### WORK ORDER
Your task is to repeat the entries exactly from their first line through the line with "6. require(a) 此时", and to stop there.

### ENTRIES PROVIDED

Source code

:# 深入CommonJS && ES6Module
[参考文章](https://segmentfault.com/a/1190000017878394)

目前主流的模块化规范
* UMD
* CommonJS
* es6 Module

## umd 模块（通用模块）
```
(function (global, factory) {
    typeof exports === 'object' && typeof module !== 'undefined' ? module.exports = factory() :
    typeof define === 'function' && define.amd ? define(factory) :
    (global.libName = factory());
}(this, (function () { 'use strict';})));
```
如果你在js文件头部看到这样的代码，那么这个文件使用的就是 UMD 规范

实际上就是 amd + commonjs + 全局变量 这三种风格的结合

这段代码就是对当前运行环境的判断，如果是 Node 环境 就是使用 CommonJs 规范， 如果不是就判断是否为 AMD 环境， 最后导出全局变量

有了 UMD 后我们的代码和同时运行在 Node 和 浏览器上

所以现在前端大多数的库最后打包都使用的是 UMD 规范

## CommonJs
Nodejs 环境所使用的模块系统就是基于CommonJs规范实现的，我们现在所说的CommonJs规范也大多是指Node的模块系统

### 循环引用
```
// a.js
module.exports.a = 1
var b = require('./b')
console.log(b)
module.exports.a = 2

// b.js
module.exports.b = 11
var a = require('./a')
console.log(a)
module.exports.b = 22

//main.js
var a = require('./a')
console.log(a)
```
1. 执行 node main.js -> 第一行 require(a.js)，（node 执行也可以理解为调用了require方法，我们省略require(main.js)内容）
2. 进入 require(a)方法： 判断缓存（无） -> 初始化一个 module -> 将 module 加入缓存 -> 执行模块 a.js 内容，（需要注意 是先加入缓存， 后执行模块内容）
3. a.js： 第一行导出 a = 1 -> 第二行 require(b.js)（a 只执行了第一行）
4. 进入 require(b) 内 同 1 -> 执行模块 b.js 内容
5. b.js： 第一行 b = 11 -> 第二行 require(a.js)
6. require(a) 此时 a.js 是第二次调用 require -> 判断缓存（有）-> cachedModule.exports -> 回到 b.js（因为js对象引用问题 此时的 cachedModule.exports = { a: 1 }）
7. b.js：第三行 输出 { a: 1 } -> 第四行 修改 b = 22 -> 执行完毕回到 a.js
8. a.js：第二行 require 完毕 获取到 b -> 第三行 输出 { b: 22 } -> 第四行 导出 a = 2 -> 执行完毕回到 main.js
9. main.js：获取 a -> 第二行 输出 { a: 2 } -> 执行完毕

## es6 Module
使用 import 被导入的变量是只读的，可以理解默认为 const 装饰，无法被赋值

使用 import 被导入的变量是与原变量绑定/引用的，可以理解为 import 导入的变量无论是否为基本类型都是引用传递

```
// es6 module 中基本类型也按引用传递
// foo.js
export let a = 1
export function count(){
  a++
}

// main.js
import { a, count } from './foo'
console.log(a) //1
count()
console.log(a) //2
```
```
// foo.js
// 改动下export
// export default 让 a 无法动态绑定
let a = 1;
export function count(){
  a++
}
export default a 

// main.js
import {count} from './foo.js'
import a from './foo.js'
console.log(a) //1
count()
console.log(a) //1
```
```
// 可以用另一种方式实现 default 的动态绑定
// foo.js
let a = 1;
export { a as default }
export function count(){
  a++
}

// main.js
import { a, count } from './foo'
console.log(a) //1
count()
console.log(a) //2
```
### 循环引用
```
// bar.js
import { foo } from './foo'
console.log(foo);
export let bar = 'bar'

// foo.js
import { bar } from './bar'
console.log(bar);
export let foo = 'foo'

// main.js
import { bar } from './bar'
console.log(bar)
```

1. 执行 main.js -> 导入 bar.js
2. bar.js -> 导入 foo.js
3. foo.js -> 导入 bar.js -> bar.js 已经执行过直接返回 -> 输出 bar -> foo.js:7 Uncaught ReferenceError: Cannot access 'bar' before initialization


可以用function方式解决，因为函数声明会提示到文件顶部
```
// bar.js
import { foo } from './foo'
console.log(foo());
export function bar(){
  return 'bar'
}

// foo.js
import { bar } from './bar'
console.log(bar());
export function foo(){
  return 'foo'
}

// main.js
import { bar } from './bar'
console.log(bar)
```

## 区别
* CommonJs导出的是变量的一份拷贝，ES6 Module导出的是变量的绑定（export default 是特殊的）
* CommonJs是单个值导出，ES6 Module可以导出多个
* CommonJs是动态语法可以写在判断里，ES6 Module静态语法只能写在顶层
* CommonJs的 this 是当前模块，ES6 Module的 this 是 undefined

### ANSWER TO THE PROBLEM
Source code

:# 深入CommonJS && ES6Module
[参考文章](https://segmentfault.com/a/1190000017878394)

目前主流的模块化规范
* UMD
* CommonJS
* es6 Module

## umd 模块（通用模块）
```
(function (global, factory) {
    typeof exports === 'object' && typeof module !== 'undefined' ? module.exports = factory() :
    typeof define === 'function' && define.amd ? define(factory) :
    (global.libName = factory());
}(this, (function () { 'use strict';})));
```
如果你在js文件头部看到这样的代码，那么这个文件使用的就是 UMD 规范

实际上就是 amd + commonjs + 全局变量 这三种风格的结合

这段代码就是对当前运行环境的判断，如果是 Node 环境 就是使用 CommonJs 规范， 如果不是就判断是否为 AMD 环境， 最后导出全局变量

有了 UMD 后我们的代码和同时运行在 Node 和 浏览器上

所以现在前端大多数的库最后打包都使用的是 UMD 规范

## CommonJs
Nodejs 环境所使用的模块系统就是基于CommonJs规范实现的，我们现在所说的CommonJs规范也大多是指Node的模块系统

### 循环引用
```
// a.js
module.exports.a = 1
var b = require('./b')
console.log(b)
module.exports.a = 2

// b.js
module.exports.b = 11
var a = require('./a')
console.log(a)
module.exports.b = 22

//main.js
var a = require('./a')
console.log(a)
```
1. 执行 node main.js -> 第一行 require(a.js)，（node 执行也可以理解为调用了require方法，我们省略require(main.js)内容）
2. 进入 require(a)方法： 判断缓存（无） -> 初始化一个 module -> 将 module 加入缓存 -> 执行模块 a.js 内容，（需要注意 是先加入缓存， 后执行模块内容）
3. a.js： 第一行导出 a = 1 -> 第二行 require(b.js)（a 只执行了第一行）
4. 进入 require(b) 内 同 1 -> 执行模块 b.js 内容
5. b.js： 第一行 b = 11 -> 第二行 require(a.js)
6. require(a) 此时 a.js 是第二次调用 require -> 判断缓存（有）-> cachedModule.exports -> 回到 b.js（因为js对象引用问题 此时的 cachedModule.exports = { a: 1 }）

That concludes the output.